TAMC Industry Day 2022

Sarona, Tel Aviv

Abstract

Introductory Speech of the Building/Cementituous Additive Manufacturing Session, Given by Prof. Aaron Sprecher

About one year ago, Profs. Arnon Bentur, Rafael Sacks (Director of the National Building Research Institute), Oded Amir, and I joined forces to create the new Center for Advanced Manufacturing in Construction at the National Building Research Institute. Our motivation to shape this unique trans-faculty and transdisciplinary center is driven by the necessity to reconsider our construction method in the digital age and the age of climate change and environmental uncertainties. The building industry is one of the largest polluting industries, leaving an unprecedented carbon footprint and material waste to future generations.
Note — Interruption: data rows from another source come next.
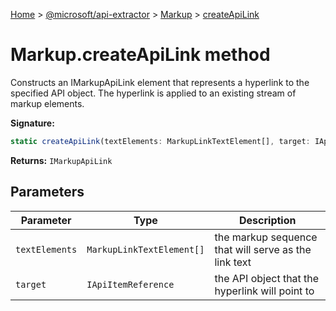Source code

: [Home](./index) &gt; [@microsoft/api-extractor](./api-extractor.md) &gt; [Markup](./api-extractor.markup.md) &gt; [createApiLink](./api-extractor.markup.createapilink.md)

# Markup.createApiLink method

Constructs an IMarkupApiLink element that represents a hyperlink to the specified API object. The hyperlink is applied to an existing stream of markup elements.

**Signature:**
```javascript
static createApiLink(textElements: MarkupLinkTextElement[], target: IApiItemReference): IMarkupApiLink;
```
**Returns:** `IMarkupApiLink`

## Parameters

|  Parameter | Type | Description |
|  --- | --- | --- |
|  `textElements` | `MarkupLinkTextElement[]` | the markup sequence that will serve as the link text |
|  `target` | `IApiItemReference` | the API object that the hyperlink will point to |

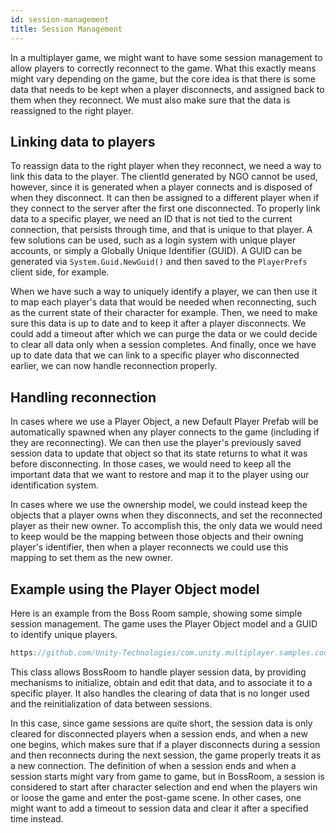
 ```yaml
---
id: session-management
title: Session Management
---
```

In a multiplayer game, we might want to have some session management to allow players to correctly reconnect to the game. What this exactly means might vary depending on the game, but the core idea is that there is some data that needs to be kept when a player disconnects, and assigned back to them when they reconnect. We must also make sure that the data is reassigned to the right player.

## Linking data to players
To reassign data to the right player when they reconnect, we need a way to link this data to the player. The clientId generated by NGO cannot be used, however, since it is generated when a player connects and is disposed of when they disconnect. It can then be assigned to a different player when if they connect to the server after the first one disconnected. To properly link data to a specific player, we need an ID that is not tied to the current connection, that persists through time, and that is unique to that player. A few solutions can be used, such as a login system with unique player accounts, or simply a Globally Unique Identifier (GUID). A GUID can be generated via `System.Guid.NewGuid()` and then saved to the `PlayerPrefs` client side, for example.

When we have such a way to uniquely identify a player, we can then use it to map each player's data that would be needed when reconnecting, such as the current state of their character for example. Then, we need to make sure this data is up to date and to keep it after a player disconnects. We could add a timeout after which we can purge the data or we could decide to clear all data only when a session completes. And finally, once we have up to date data that we can link to a specific player who disconnected earlier, we can now handle reconnection properly.

## Handling reconnection
In cases where we use a Player Object, a new Default Player Prefab will be automatically spawned when any player connects to the game (including if they are reconnecting). We can then use the player's previously saved session data to update that object so that its state returns to what it was before disconnecting. In those cases, we would need to keep all the important data that we want to restore and map it to the player using our identification system.

In cases where we use the ownership model, we could instead keep the objects that a player owns when they disconnects, and set the reconnected player as their new owner. To accomplish this, the only data we would need to keep would be the mapping between those objects and their owning player's identifier, then when a player reconnects we could use this mapping to set them as the new owner.

## Example using the Player Object model
Here is an example from the Boss Room sample, showing some simple session management. The game uses the Player Object model and a GUID to identify unique players.

```csharp reference
https://github.com/Unity-Technologies/com.unity.multiplayer.samples.coop/blob/develop/Assets/BossRoom/Scripts/Shared/Net/ConnectionManagement/SessionManager.cs
```

This class allows BossRoom to handle player session data, by providing mechanisms to initialize, obtain and edit that data, and to associate it to a specific player. It also handles the clearing of data that is no longer used and the reinitialization of data between sessions.

In this case, since game sessions are quite short, the session data is only cleared for disconnected players when a session ends, and when a new one begins, which makes sure that if a player disconnects during a session and then reconnects during the next session, the game properly treats it as a new connection. The definition of when a session ends and when a session starts might vary from game to game, but in BossRoom, a session is considered to start after character selection and end when the players win or loose the game and enter the post-game scene. In other cases, one might want to add a timeout to session data and clear it after a specified time instead.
We believe that reconsidering the building method using advanced computational platforms, manufacturing systems, and material optimization will significantly reduce material waste and labor intensity. For us, the stakes are high as global warming, resource scarcity, and environmental instabilities are now emerging worldwide.
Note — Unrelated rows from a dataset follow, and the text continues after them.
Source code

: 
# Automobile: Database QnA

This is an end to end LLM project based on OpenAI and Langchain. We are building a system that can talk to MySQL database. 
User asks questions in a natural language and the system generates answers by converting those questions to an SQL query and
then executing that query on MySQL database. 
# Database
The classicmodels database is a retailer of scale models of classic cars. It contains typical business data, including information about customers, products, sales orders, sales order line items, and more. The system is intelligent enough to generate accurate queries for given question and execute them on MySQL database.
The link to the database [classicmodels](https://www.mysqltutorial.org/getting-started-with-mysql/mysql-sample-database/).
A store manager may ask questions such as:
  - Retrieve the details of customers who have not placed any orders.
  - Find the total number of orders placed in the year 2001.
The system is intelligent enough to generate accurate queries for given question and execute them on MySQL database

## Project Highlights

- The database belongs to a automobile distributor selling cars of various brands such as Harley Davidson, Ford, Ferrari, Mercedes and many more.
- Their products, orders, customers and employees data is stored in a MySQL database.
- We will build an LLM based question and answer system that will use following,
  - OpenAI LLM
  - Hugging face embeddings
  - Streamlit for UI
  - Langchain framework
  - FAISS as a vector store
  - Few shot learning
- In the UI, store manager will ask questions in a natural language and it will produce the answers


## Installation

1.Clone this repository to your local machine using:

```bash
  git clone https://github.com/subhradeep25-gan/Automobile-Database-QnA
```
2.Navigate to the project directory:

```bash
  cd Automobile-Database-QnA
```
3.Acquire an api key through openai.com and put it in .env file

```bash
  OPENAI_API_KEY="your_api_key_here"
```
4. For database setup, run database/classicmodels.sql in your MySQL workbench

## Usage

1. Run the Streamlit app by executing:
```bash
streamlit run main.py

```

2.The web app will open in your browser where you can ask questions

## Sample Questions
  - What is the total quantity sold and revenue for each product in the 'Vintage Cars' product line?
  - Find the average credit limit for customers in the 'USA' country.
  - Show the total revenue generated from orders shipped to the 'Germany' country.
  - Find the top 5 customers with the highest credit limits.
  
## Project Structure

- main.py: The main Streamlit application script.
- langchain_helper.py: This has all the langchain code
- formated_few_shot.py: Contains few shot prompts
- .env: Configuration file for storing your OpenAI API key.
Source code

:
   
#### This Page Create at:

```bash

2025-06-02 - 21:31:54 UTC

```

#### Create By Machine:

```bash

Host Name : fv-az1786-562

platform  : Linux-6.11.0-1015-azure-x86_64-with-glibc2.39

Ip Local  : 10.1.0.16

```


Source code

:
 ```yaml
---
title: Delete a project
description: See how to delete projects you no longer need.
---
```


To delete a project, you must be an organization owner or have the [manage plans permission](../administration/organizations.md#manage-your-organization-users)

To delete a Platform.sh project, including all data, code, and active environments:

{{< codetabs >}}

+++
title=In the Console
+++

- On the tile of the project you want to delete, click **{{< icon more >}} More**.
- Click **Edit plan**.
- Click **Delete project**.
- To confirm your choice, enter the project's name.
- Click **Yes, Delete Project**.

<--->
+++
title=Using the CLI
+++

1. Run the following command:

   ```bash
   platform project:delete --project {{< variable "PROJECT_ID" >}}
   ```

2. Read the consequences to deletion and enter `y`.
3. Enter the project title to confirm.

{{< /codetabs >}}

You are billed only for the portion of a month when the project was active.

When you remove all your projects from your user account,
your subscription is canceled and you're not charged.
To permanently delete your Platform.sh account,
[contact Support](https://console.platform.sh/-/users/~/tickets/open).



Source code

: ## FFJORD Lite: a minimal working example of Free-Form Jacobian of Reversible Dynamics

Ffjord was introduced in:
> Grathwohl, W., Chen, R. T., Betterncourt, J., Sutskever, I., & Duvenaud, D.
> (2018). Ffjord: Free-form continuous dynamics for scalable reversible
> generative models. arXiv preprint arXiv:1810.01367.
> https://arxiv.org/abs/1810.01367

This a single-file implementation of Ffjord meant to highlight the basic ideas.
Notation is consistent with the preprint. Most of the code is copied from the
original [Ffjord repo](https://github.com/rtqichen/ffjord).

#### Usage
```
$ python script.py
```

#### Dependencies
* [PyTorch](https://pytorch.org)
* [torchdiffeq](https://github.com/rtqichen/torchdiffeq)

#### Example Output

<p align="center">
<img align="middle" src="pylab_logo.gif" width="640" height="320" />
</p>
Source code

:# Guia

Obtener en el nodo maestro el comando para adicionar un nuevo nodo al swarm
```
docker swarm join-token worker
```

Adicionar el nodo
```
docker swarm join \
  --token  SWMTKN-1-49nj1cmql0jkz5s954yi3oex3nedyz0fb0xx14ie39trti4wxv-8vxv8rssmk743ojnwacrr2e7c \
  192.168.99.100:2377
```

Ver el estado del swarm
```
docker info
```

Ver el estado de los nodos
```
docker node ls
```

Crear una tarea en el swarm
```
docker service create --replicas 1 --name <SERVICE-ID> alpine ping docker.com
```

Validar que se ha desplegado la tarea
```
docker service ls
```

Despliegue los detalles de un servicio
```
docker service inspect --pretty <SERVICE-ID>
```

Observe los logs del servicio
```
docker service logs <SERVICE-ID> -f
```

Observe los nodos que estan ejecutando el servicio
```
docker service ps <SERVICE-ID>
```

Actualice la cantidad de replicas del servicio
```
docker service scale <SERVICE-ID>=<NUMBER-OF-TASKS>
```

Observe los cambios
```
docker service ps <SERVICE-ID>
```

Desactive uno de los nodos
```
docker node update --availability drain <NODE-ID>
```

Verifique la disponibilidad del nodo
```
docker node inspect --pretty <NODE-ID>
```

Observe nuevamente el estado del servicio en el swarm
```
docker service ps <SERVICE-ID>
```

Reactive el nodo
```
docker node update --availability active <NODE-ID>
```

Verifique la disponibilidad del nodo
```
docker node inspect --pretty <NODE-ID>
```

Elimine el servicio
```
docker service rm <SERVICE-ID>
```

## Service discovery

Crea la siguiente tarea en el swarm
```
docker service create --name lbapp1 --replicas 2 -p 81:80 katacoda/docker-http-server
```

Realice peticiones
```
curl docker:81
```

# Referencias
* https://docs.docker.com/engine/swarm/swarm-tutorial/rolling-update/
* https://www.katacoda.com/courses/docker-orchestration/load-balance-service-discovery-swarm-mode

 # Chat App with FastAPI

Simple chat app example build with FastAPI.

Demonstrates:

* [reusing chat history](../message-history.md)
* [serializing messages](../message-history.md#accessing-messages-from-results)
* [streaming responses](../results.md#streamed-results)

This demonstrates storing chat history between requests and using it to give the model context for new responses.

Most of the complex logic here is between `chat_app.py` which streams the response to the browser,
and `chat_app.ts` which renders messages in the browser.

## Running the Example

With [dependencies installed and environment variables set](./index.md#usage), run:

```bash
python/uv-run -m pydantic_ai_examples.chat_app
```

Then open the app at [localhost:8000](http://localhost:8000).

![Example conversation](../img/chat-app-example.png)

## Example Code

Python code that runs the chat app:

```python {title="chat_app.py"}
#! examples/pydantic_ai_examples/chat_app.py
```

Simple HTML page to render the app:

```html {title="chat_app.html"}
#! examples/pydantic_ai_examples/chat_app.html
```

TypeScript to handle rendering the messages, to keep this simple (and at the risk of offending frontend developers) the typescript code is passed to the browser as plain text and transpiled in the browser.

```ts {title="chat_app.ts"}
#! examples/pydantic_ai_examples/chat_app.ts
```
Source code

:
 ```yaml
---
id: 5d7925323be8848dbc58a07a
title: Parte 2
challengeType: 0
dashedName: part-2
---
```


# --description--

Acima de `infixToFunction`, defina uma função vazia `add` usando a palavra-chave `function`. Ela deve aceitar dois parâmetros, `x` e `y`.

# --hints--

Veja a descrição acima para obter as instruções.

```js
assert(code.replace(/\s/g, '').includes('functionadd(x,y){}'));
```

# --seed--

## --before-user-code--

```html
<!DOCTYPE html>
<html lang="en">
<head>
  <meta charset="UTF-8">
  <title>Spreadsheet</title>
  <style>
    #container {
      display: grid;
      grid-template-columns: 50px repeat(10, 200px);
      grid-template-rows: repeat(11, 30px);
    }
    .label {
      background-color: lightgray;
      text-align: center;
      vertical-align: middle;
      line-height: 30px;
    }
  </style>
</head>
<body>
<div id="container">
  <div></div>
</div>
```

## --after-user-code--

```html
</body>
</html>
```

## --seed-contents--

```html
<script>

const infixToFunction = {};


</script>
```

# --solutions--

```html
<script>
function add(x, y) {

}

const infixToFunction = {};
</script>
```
Reconsidering our methods of manufacturing calls for a holistic vision capable of managing the complexity of parameters that regulate building construction, from building design to robotic manufacturing. We are grateful to the Technion Additive Manufacturing Center for supporting our vision that expands now beyond our Faculty of Architecture and Civil Engineering. In the following projects, you will witness the emergence of new engineering and design thinking strategies. These strategies create a synergy between design computation, material optimization, and tooling. Indeed, large-scale digital manufacturing methods call for addressing all of these parameters to ensure an economy of material, labor and time in the construction industry.

Our session is therefore structured around these three topics of material, design, and tooling. It will end with a keynote lecture by Leslie Lok and Sasa Zivkovic from the Cornell University Department of Architecture. Their recent visionary projects in the field of concrete additive manufacturing address these fundamental questions. We will open the floor for questions at the end of each paper presentation, and our session will conclude with a discussion.

We want to finish this introduction by thanking Professor Gershon Elbert, Head of the Technion Additive Manufacturing Center, Suzie Eid and their team for initiating and organizing this inspiring conference.